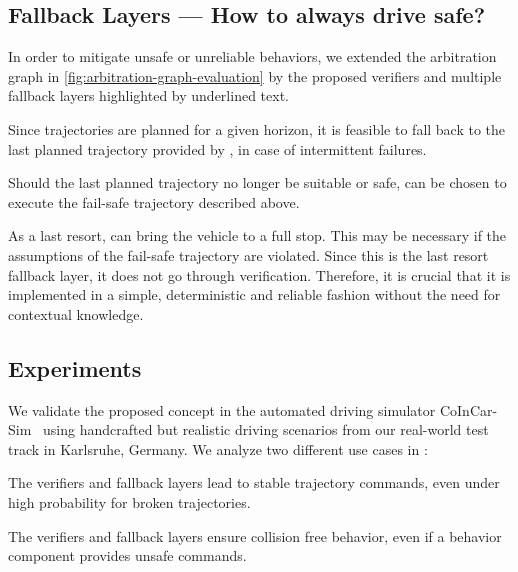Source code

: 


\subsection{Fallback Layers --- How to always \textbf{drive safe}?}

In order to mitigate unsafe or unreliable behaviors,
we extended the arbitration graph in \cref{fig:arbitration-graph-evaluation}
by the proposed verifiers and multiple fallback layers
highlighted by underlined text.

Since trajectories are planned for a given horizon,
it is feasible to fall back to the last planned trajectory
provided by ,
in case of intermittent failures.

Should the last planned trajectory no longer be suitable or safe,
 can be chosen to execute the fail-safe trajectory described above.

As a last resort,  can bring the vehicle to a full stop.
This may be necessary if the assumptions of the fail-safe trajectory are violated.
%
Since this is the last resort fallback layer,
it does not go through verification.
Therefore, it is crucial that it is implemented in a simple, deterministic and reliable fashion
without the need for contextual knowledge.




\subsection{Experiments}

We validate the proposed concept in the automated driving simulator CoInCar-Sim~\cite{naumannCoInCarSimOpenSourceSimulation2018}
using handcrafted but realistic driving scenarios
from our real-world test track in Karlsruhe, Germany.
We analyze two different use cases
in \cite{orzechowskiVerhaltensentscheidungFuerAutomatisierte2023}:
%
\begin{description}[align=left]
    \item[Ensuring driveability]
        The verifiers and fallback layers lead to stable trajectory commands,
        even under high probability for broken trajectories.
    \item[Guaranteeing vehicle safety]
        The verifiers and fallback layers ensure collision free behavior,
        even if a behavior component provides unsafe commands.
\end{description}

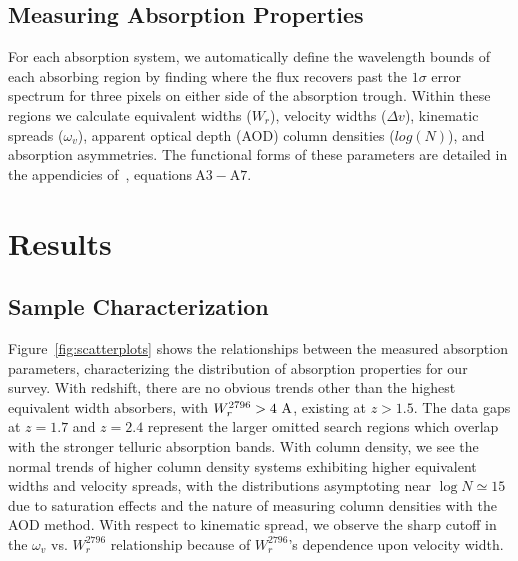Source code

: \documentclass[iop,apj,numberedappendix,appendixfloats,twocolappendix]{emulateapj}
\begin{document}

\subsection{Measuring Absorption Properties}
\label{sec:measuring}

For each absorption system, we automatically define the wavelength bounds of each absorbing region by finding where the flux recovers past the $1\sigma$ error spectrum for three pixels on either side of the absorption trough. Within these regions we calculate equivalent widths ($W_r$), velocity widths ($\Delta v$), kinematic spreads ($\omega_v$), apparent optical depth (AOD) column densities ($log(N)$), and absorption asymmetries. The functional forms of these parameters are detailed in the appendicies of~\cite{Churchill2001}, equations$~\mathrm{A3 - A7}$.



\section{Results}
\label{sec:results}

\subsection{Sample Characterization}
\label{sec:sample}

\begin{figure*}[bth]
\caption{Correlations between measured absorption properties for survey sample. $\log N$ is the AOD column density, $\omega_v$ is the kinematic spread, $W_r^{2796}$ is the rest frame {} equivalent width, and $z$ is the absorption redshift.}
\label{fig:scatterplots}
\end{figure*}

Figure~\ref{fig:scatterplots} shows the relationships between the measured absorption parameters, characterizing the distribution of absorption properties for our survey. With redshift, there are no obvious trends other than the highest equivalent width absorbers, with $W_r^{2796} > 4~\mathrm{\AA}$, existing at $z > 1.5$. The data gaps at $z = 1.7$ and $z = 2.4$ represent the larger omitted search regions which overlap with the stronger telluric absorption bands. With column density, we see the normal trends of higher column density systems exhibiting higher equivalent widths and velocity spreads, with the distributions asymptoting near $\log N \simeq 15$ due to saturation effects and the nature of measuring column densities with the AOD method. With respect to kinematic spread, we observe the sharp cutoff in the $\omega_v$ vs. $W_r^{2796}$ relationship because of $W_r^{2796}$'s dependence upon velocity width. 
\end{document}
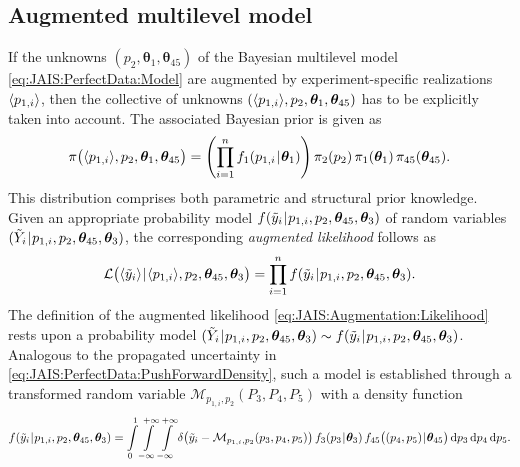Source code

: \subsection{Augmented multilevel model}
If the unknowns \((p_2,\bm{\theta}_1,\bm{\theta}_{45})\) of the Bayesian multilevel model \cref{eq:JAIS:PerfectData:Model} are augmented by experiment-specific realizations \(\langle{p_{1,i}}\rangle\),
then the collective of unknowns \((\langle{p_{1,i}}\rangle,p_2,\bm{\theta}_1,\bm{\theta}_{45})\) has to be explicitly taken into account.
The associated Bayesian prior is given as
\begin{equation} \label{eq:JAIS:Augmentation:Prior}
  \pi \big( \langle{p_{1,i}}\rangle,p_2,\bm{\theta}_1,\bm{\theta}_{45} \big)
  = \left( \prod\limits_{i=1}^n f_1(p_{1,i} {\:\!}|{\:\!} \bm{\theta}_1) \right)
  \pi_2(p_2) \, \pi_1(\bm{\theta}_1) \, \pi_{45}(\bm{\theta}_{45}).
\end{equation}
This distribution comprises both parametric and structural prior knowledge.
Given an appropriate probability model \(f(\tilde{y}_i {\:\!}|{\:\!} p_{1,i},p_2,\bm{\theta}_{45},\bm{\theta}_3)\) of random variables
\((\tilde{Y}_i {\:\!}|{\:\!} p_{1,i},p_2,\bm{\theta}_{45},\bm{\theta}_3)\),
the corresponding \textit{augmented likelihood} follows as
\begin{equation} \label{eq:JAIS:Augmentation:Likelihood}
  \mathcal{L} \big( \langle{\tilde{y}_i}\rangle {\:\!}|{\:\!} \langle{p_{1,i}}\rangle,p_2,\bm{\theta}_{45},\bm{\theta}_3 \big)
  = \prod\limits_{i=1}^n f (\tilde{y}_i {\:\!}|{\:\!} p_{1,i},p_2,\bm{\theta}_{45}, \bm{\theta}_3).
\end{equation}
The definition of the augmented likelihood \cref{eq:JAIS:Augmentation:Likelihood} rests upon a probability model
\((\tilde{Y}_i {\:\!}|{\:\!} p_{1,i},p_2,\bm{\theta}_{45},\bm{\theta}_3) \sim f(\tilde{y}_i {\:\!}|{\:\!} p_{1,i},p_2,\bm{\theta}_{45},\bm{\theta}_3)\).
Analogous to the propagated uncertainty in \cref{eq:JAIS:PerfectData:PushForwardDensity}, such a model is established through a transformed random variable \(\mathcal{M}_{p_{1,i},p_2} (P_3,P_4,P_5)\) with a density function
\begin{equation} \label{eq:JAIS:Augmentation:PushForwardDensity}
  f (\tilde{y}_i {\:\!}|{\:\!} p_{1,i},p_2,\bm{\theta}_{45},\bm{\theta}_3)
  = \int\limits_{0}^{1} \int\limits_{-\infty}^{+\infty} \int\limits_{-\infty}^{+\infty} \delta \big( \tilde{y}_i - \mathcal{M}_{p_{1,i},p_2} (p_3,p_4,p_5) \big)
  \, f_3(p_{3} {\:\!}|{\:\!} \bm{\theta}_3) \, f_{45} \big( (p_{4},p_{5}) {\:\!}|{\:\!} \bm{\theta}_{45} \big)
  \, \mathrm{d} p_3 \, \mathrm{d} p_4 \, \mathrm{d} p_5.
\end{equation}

○ ○ ○ ○ ○

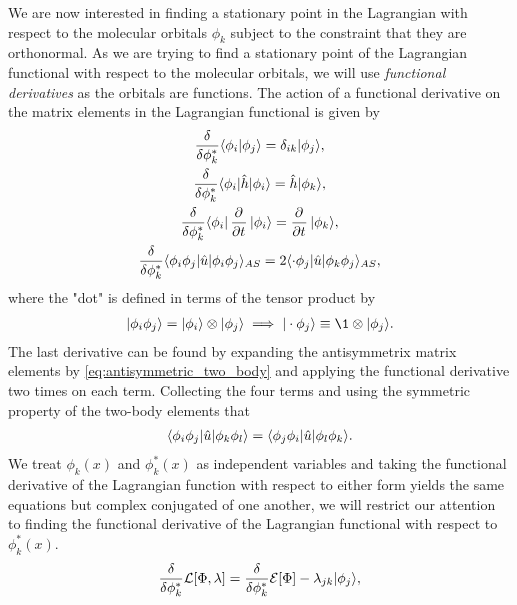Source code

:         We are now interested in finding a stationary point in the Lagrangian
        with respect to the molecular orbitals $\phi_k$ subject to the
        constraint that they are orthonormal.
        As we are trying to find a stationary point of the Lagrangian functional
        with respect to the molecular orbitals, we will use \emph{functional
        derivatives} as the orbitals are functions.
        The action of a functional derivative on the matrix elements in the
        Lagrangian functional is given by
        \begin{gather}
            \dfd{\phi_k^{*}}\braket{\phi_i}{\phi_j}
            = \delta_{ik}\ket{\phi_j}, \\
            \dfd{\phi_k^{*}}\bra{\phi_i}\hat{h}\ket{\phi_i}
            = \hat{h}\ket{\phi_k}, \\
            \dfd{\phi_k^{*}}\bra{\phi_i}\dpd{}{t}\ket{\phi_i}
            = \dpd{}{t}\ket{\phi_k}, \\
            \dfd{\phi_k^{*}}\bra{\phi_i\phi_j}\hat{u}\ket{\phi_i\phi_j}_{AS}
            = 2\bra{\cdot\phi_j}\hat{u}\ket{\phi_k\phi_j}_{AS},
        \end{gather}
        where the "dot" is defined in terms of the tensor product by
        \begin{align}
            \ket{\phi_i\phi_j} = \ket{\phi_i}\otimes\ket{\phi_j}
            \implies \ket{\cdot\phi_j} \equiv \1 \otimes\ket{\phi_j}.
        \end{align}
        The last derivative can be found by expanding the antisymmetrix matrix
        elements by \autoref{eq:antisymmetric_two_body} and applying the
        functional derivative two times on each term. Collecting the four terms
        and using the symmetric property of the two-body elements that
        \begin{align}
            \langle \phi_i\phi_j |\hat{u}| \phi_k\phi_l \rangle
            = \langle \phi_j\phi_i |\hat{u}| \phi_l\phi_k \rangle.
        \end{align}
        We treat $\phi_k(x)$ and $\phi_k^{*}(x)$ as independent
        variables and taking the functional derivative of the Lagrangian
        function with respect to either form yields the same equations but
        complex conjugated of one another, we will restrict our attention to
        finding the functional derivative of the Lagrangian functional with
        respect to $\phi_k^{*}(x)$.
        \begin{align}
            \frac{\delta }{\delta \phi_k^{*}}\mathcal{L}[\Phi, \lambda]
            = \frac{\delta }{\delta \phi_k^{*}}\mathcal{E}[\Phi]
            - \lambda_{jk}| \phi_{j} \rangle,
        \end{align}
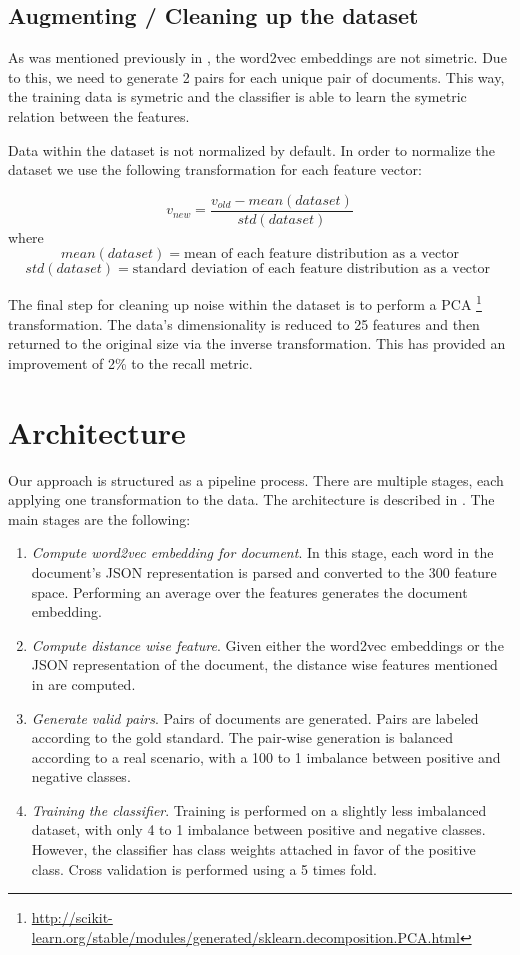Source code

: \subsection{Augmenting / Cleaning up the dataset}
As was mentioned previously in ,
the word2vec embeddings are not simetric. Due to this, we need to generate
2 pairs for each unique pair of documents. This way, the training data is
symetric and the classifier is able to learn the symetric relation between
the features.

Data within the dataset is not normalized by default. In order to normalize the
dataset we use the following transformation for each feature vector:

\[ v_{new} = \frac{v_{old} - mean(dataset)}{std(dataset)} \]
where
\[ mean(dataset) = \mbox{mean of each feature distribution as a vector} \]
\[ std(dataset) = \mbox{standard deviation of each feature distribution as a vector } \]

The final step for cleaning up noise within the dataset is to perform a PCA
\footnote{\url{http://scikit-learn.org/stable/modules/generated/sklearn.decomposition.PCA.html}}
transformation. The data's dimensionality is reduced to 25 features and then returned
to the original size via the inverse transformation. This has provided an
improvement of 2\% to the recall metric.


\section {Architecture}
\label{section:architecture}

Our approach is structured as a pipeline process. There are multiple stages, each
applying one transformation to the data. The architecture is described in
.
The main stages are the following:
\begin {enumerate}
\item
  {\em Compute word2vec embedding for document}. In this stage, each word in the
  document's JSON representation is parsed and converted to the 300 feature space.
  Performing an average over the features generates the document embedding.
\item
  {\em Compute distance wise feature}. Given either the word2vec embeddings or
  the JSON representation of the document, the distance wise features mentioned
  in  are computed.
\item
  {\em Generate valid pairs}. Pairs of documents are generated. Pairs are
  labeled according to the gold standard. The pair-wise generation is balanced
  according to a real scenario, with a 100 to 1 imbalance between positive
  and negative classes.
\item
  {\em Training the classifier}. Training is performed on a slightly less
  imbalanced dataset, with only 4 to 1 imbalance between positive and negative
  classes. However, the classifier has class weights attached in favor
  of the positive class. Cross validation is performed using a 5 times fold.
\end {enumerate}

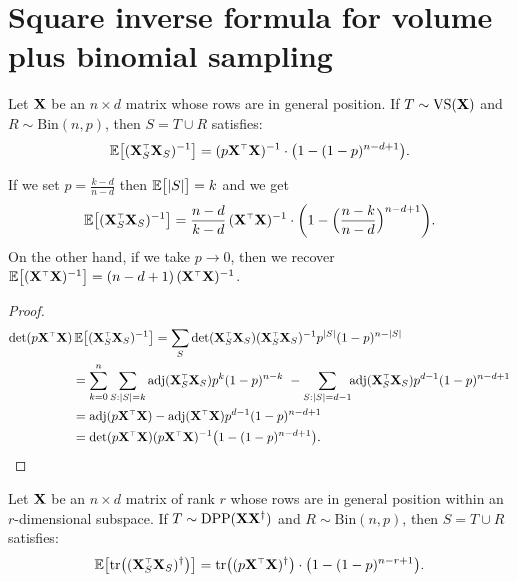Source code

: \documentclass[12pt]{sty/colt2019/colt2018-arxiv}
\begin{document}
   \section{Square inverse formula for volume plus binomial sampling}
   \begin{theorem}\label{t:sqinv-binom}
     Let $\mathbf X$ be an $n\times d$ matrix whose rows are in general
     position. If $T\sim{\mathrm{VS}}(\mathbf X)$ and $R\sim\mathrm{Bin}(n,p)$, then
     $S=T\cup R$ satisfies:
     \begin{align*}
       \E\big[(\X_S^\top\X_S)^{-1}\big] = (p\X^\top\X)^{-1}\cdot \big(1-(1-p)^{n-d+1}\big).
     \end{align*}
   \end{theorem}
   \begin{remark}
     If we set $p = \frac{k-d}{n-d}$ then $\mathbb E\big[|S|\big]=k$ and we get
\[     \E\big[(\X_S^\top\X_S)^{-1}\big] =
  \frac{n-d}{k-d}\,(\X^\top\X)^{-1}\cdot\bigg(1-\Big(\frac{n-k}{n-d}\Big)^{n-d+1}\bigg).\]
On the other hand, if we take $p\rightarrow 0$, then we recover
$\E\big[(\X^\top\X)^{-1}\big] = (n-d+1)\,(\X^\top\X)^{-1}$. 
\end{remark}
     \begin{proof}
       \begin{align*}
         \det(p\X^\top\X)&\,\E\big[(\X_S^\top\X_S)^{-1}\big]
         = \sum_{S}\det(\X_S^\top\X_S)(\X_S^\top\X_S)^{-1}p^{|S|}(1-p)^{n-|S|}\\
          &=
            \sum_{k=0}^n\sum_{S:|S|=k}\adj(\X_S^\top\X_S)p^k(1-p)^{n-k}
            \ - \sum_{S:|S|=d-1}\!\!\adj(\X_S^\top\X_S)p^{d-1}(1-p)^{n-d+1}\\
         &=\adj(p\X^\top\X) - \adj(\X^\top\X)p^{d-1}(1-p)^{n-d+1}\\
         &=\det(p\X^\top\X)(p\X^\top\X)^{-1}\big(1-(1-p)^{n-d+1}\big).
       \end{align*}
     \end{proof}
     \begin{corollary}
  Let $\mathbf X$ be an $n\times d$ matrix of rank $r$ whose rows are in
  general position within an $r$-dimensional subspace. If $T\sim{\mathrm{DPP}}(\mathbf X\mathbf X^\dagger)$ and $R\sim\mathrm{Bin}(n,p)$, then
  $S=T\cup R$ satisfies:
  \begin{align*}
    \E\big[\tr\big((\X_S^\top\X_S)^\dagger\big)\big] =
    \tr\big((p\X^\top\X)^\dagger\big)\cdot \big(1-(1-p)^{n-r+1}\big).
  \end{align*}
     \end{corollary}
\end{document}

○ ○ ○ ○ ○

TASK DESCRIPTION: Whenever the string "standard" occurs in a line of the entries above, copy that line.

OUTPUT OF THE EXERCISE:
\[ std(dataset) = \mbox{standard deviation of each feature distribution as a vector } \]
  labeled according to the gold standard. The pair-wise generation is balanced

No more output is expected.